Data —
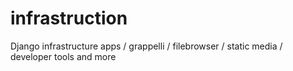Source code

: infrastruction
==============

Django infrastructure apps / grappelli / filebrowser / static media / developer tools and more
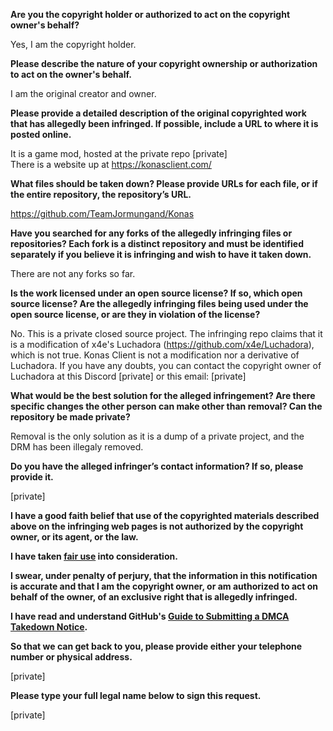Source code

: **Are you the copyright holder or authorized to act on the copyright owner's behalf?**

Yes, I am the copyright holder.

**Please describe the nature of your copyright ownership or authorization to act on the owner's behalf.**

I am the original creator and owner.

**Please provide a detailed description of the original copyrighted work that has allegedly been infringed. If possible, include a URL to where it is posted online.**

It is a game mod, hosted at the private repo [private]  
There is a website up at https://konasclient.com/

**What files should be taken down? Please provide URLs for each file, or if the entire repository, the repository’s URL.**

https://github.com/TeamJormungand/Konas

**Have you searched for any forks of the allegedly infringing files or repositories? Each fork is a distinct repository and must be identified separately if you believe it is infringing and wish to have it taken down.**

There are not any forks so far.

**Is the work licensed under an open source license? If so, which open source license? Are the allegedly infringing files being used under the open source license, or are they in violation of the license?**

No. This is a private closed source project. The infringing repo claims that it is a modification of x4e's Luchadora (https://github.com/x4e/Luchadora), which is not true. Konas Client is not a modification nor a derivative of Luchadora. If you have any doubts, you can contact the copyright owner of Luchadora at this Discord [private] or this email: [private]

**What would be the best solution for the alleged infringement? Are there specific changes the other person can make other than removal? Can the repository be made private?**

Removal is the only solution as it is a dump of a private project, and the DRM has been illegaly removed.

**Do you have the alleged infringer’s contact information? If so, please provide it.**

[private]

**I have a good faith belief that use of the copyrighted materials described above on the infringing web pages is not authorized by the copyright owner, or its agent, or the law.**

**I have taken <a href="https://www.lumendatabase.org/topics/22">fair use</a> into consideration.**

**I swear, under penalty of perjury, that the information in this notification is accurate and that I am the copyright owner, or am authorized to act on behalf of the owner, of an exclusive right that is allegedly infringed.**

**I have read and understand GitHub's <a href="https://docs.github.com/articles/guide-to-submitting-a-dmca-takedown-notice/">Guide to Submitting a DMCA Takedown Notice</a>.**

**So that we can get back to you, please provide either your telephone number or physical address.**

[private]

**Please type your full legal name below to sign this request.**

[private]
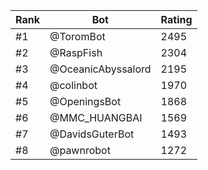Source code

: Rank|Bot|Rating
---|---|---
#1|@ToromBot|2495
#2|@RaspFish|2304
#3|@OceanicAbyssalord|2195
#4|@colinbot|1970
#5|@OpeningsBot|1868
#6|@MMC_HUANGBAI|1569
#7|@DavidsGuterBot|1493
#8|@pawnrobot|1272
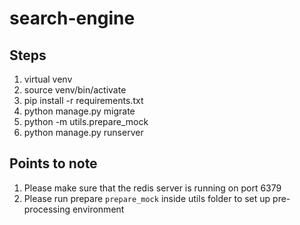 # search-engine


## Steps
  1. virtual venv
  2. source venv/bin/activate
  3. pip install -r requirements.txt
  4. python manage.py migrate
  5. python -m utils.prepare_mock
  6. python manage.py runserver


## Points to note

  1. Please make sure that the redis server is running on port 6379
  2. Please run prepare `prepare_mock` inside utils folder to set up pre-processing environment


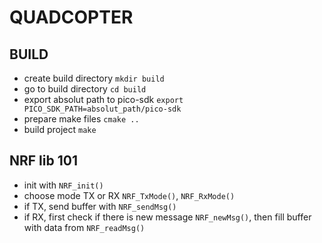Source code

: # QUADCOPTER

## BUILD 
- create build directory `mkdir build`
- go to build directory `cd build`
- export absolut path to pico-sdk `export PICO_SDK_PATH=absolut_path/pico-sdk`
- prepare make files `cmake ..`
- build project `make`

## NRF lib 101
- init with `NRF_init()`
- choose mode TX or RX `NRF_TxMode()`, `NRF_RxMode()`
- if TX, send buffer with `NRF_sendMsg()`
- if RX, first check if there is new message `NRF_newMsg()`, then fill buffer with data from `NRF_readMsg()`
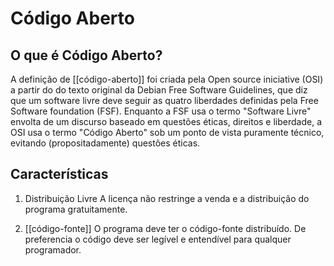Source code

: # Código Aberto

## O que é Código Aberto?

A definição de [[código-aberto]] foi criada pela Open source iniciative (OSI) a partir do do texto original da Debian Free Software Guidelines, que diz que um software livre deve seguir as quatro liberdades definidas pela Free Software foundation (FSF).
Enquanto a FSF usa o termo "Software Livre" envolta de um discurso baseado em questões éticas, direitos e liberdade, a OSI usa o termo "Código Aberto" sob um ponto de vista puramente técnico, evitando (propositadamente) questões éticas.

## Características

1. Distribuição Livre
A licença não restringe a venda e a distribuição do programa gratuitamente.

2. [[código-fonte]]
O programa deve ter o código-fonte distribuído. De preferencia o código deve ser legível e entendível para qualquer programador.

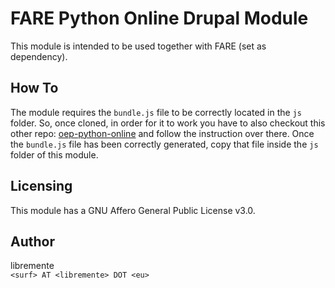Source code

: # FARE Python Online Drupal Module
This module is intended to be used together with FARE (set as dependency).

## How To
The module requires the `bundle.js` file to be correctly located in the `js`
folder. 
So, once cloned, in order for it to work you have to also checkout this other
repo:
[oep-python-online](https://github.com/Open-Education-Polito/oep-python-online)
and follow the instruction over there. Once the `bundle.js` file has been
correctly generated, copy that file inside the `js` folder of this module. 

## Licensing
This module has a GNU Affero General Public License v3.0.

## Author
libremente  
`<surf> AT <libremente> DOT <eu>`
...
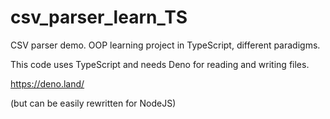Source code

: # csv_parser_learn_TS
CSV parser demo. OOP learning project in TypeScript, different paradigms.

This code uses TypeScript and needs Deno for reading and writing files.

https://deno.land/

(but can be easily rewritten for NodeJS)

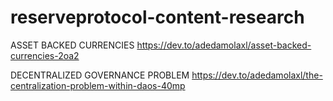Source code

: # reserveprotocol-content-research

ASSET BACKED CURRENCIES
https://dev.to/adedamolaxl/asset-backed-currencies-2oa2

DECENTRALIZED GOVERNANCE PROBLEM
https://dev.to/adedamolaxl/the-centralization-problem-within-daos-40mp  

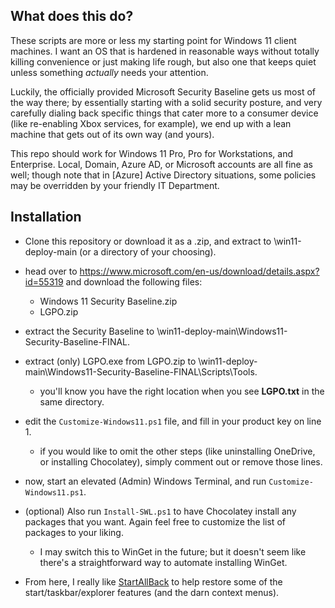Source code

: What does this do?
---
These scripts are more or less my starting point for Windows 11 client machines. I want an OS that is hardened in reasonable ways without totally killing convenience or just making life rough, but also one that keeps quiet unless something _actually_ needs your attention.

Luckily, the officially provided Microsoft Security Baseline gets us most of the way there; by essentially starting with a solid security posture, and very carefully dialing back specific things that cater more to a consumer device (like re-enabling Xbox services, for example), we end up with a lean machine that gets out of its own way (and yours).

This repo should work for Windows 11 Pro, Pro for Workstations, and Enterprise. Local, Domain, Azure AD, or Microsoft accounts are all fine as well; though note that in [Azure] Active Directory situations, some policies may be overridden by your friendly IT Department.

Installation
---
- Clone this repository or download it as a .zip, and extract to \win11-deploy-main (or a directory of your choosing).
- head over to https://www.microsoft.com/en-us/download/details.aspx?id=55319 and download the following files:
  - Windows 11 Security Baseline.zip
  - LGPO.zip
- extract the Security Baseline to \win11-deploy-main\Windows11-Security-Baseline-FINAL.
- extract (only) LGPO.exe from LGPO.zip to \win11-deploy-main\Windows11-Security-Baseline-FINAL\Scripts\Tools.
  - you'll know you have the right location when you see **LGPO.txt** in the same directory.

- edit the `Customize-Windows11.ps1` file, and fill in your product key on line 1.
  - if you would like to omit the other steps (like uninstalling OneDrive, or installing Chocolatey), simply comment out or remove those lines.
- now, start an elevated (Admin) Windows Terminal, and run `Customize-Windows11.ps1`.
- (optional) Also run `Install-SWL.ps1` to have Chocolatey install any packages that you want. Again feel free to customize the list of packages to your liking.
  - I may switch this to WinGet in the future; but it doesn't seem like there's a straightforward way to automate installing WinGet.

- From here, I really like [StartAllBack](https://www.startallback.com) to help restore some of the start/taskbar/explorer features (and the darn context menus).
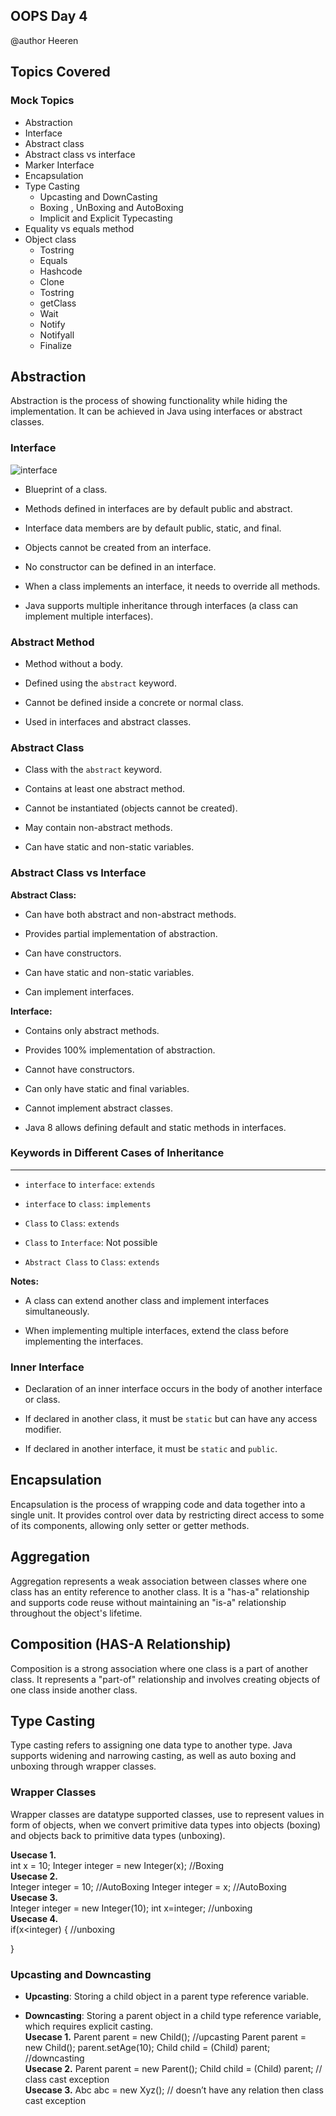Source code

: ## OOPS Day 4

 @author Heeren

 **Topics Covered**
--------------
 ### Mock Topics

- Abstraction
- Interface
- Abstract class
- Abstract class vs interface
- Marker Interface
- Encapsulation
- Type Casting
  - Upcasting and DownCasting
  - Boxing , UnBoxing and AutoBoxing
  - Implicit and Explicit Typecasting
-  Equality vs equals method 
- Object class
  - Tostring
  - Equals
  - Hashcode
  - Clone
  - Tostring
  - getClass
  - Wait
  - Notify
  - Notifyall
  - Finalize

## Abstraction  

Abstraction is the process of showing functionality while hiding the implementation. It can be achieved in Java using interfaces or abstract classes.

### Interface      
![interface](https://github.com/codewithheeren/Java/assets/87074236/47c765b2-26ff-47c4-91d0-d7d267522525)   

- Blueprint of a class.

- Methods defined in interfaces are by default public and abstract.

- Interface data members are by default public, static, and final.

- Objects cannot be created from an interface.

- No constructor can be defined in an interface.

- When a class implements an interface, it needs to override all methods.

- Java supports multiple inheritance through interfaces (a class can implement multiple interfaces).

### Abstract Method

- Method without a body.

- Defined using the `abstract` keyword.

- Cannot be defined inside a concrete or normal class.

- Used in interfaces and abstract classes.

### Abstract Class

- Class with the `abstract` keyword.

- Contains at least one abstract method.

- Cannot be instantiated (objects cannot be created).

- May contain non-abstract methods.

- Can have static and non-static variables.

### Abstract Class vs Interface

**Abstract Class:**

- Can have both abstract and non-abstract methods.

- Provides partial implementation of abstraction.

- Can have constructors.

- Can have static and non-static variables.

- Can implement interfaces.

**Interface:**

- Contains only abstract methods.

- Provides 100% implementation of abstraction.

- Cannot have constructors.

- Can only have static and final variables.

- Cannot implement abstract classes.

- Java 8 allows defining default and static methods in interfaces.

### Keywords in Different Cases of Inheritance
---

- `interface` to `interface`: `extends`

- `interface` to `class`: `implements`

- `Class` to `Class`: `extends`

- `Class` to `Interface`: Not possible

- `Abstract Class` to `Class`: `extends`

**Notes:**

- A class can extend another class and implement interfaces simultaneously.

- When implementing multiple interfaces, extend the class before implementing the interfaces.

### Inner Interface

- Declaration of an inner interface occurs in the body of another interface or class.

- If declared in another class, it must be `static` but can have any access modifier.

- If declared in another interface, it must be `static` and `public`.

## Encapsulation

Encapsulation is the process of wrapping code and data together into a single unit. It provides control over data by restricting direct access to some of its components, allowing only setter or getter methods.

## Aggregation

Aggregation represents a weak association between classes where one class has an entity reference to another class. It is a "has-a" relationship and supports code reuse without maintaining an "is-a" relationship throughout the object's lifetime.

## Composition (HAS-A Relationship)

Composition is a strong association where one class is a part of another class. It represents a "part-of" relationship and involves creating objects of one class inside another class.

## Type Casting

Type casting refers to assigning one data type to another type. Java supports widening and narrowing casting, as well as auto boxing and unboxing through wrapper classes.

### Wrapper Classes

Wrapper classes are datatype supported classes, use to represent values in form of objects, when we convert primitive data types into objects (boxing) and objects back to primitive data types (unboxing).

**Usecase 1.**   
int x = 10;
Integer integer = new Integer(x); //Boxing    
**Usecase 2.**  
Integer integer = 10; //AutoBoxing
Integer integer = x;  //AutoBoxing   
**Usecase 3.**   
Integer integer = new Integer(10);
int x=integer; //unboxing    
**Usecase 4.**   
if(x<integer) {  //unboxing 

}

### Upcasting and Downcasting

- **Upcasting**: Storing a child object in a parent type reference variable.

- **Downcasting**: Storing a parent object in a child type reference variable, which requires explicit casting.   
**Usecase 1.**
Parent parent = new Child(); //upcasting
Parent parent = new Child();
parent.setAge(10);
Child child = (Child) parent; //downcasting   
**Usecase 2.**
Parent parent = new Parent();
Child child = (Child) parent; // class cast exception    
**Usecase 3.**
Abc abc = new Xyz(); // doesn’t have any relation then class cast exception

Work instructions — Output only the lines above from the one containing "https://deno.land/" to the one containing "Luckily, the officially", both included, exactly as written and with no pictures.

Solution for this exercise —
https://deno.land/

(but can be easily rewritten for NodeJS)

Source code

: # reserveprotocol-content-research

ASSET BACKED CURRENCIES
https://dev.to/adedamolaxl/asset-backed-currencies-2oa2

DECENTRALIZED GOVERNANCE PROBLEM
https://dev.to/adedamolaxl/the-centralization-problem-within-daos-40mp  

Source code

: What does this do?
---
These scripts are more or less my starting point for Windows 11 client machines. I want an OS that is hardened in reasonable ways without totally killing convenience or just making life rough, but also one that keeps quiet unless something _actually_ needs your attention.

Luckily, the officially provided Microsoft Security Baseline gets us most of the way there; by essentially starting with a solid security posture, and very carefully dialing back specific things that cater more to a consumer device (like re-enabling Xbox services, for example), we end up with a lean machine that gets out of its own way (and yours).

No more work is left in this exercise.